I am surrounded by inspiration. In my studio, natural elements are dried, pressed and sometimes coloured using handmade vegetable dyes or charcoal. I am constantly tinkering with various plants in stages of decay and preservation, some of which take weeks to process. 

I’ve always been a collector, but the previous lives of all the objects in my studio, not just the plant materials, contribute equally to my work. The rugged workbench in the heart of the studio, the antique crafts tools I use, and medical journals from the 1930s used to press leaves form part of my creative ecosystem. There’s a flow of energy and exchange between the pages and the plants and the wood and the insects that are part of the process.

My studio is crammed with bottles containing the medium for my work—seeds, leaves and other unidentifiable fragments of flower anatomy, painstakingly collected and catalogued. I forage a lot. The fynbos plant kingdom we have in the Western Cape offers a lot of possibilities. They are tough and textured. 

I have always been fascinated by the shapes and textures of flora and, even as a child, saw plants not as individual elements but as something bigger in context with space. I grew up in the rural Free State, the youngest of three brothers, where the farm was my playground. A quiet, introspective child, I would collect thorns from trees and make patterns in the sand. When I make my insects, I channel the same contentment I felt roaming the arid landscapes of my youth. 
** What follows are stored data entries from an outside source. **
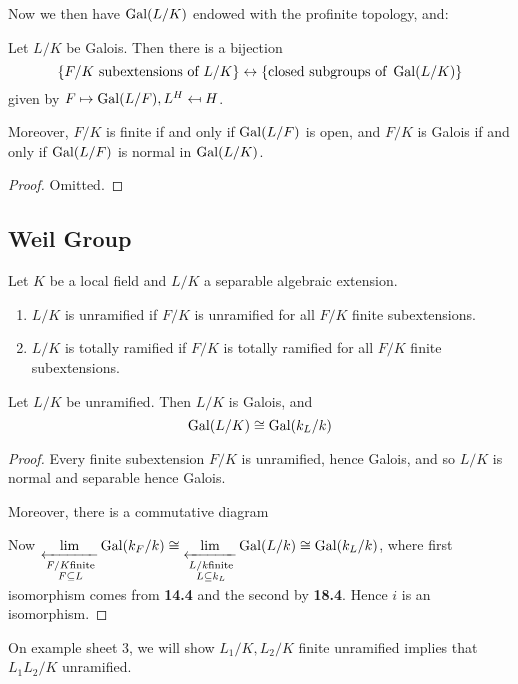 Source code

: \documentclass[10pt,a4paper]{article}
\begin{document}
Now we then have $\operatorname{Gal}(L/K)$ endowed with the profinite topology, and:
\begin{theorem}
  Let $L/K$ be Galois. Then there is a bijection
  \[\{F/K \text{ subextensions of }L/K\} \leftrightarrow \{\text{closed subgroups of }\operatorname{Gal}(L/K)\}\]
  given by $F \mapsto \operatorname{Gal}(L/F), L^H \mapsfrom H$.

  Moreover, $F/K$ is finite if and only if $\operatorname{Gal}(L/F)$ is open, and $F/K$ is Galois if and only if $\operatorname{Gal}(L/F)$ is normal in $\operatorname{Gal}(L/K)$.
\end{theorem}
\begin{proof}
  Omitted.
\end{proof}
\subsection{Weil Group}
Let $K$ be a local field and $L/K$ a separable algebraic extension.
\begin{definition}\hspace*{0cm}
  \begin{enumerate}
    \item $L/K$ is unramified if $F/K$ is unramified for all $F/K$ finite subextensions.
    \item $L/K$ is totally ramified if $F/K$ is totally ramified for all $F/K$ finite subextensions.
  \end{enumerate}
\end{definition}
\begin{proposition}
  Let $L/K$ be unramified. Then $L/K$ is Galois, and
  \[\operatorname{Gal}(L/K) \cong \operatorname{Gal}(k_L/k)\]
\end{proposition}
\begin{proof}
  Every finite subextension $F/K$ is unramified, hence Galois, and so $L/K$ is normal and separable hence Galois.

  Moreover, there is a commutative diagram
  \begin{center}
  \end{center}
  Now $\lim\limits_{\xleftarrow[\substack{F/K \text{finite}\\ F\subseteq L}]{}}\operatorname{Gal}(k_F/k) \cong \lim\limits_{\xleftarrow[\substack{L/k \text{finite}\\ L\subseteq k_L}]{}}\operatorname{Gal}(L/k) \cong \operatorname{Gal}(k_L/k)$, where first isomorphism comes from \textbf{14.4} and the second by \textbf{18.4}. Hence $i$ is an isomorphism.
\end{proof}
On example sheet 3, we will show $L_1/K, L_2/K$ finite unramified implies that $L_1L_2/K$ unramified.
\end{document}
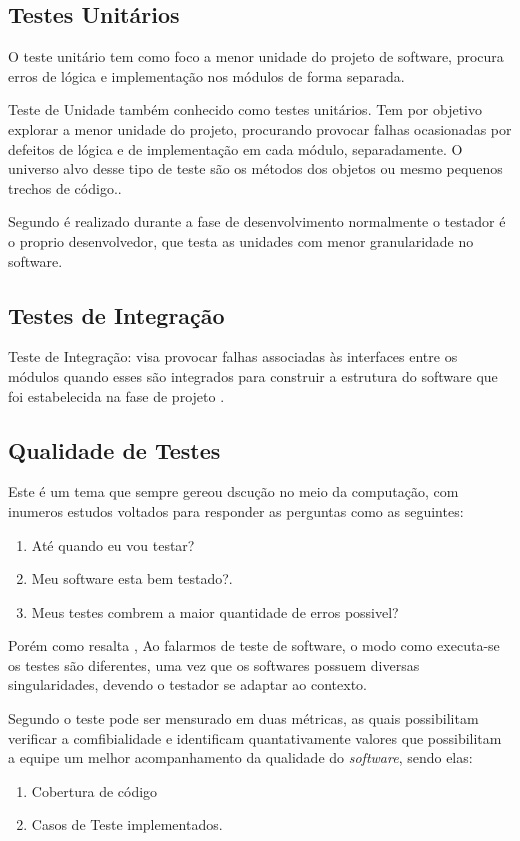 \subsection{Testes Unitários}
        O teste unitário tem como foco a menor unidade do projeto de software, procura erros de lógica e implementação nos módulos de forma separada.\cite{PRESSMAN} 

         Teste de Unidade também conhecido como testes unitários. Tem por objetivo explorar a menor unidade do projeto, procurando provocar falhas ocasionadas por defeitos de lógica e de implementação em cada módulo, separadamente. O universo alvo desse tipo de teste são os métodos dos objetos ou mesmo pequenos trechos de código.\cite{artigo_intro_teste}.

Segundo \cite{sw_test_tech} é realizado durante a fase de desenvolvimento normalmente o testador é o proprio desenvolvedor, que testa as unidades com menor granularidade no software.
        
        
\subsection{Testes de Integração}

Teste de Integração: visa provocar falhas associadas às interfaces entre os módulos quando esses são integrados para construir a estrutura do software que foi estabelecida na fase de projeto \cite{artigo_intro_teste}.


\subsection{Qualidade de Testes}

Este é um tema que sempre gereou dscução no meio da computação, com inumeros estudos voltados para responder as perguntas como as seguintes:

\begin{enumerate}
\item Até quando eu vou testar?
\item Meu software esta bem testado?.
\item Meus testes combrem a maior quantidade de erros possivel?
\end{enumerate}

Porém como resalta \cite{e08}, Ao falarmos de teste de software, o modo como executa-se os testes são diferentes, uma vez que os softwares possuem diversas singularidades, devendo o testador se adaptar ao contexto.

Segundo \cite{e08} o teste pode ser mensurado em duas métricas, as quais possibilitam verificar a comfibialidade e identificam quantativamente valores que possibilitam a equipe um melhor acompanhamento da qualidade do \textit{software}, sendo elas:
\begin{enumerate}
\item Cobertura de código
\item Casos de Teste implementados.
\end{enumerate}



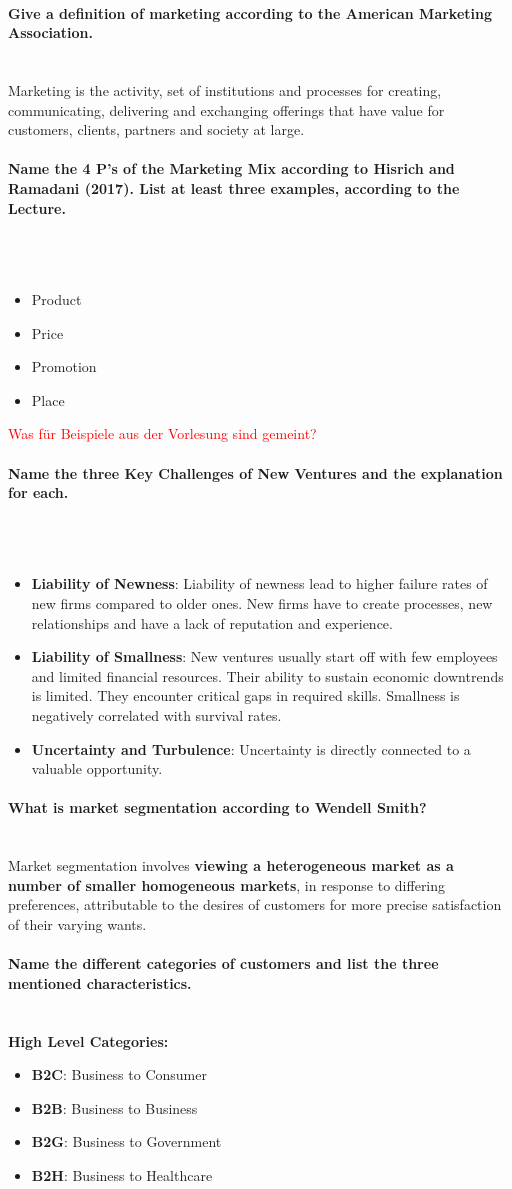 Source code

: \documentclass[10pt,a4paper,noendnumber=true]{scrartcl}
\newcommand{\properparagraph}[1]{\paragraph{\textcolor{Emerald}{#1}}\mbox{}\\}
\begin{document}
\properparagraph{Give a definition of marketing according to the American Marketing Association.}
Marketing is the activity, set of institutions and processes for creating, communicating, delivering and exchanging offerings that have value for customers, clients, partners and society at large.

\properparagraph{ Name the 4 P’s of the Marketing Mix according to Hisrich and Ramadani (2017). List at least three examples, according to the Lecture.}
\\[-6ex]
\begin{itemize}
	\item Product
	\item Price
	\item Promotion
	\item Place
\end{itemize}

\textcolor{red}{Was für Beispiele aus der Vorlesung sind gemeint?}

\properparagraph{Name the three Key Challenges of New Ventures and the explanation for each.}
\\[-6ex]
\begin{itemize}
	\item \textbf{Liability of Newness}: 
	Liability of newness lead to higher failure rates of new firms compared to older ones. New firms have to create processes, new relationships and have a lack of reputation and experience.
	\item \textbf{Liability of Smallness}:
	New ventures usually start off with few employees and limited financial resources. Their ability to sustain economic downtrends is limited. They encounter critical gaps in required skills. Smallness is negatively correlated with survival rates.
	\item \textbf{Uncertainty and Turbulence}:
	Uncertainty is directly connected to a valuable opportunity.
\end{itemize}

\properparagraph{What is market segmentation according to Wendell Smith?}
Market segmentation involves \textbf{viewing a heterogeneous market as a number of smaller homogeneous markets}, in response to differing preferences, attributable to the desires of customers for more precise satisfaction of their varying wants.

\properparagraph{Name the different categories of customers and list the three mentioned characteristics.}

\textbf{High Level Categories:}
\begin{itemize}
	\item \textbf{B2C}: Business to Consumer
	\item \textbf{B2B}: Business to Business
	\item \textbf{B2G}: Business to Government
	\item \textbf{B2H}: Business to Healthcare
\end{itemize}
\end{document}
Having studied horticulture, I went on to practice as a horticulturist for six years. However, the desire to create was strong, and I moved on to launch an events company renowned for its conceptual spaces and massive flower and décor installations. It was a transitional time between Chris-the-horticulturist and where I am most comfortable to identify now as an artist. 

The installations I created had a beginning and an end. I longed to create something more permanent. A decade later, I have conceived an entirely different habitat for my work. My home and studio are nestled in a cottage that is part of a historical rural homestead in the heart of winemaking country. 

These days, I find satisfaction in creating pieces on a small scale, attracted to the challenge and limitations of a process that requires extreme concentration, creativity, and patience. I’m obsessed with detail. One piece could take me up to four days to make, sitting for hours at a time with tweezers and magnifiers. Making them to scale, or entomologically correct, doesn’t interest me. I use reference books as a starting point, but I’m not trying to replicate particular species. It’s about creating a piece of beauty.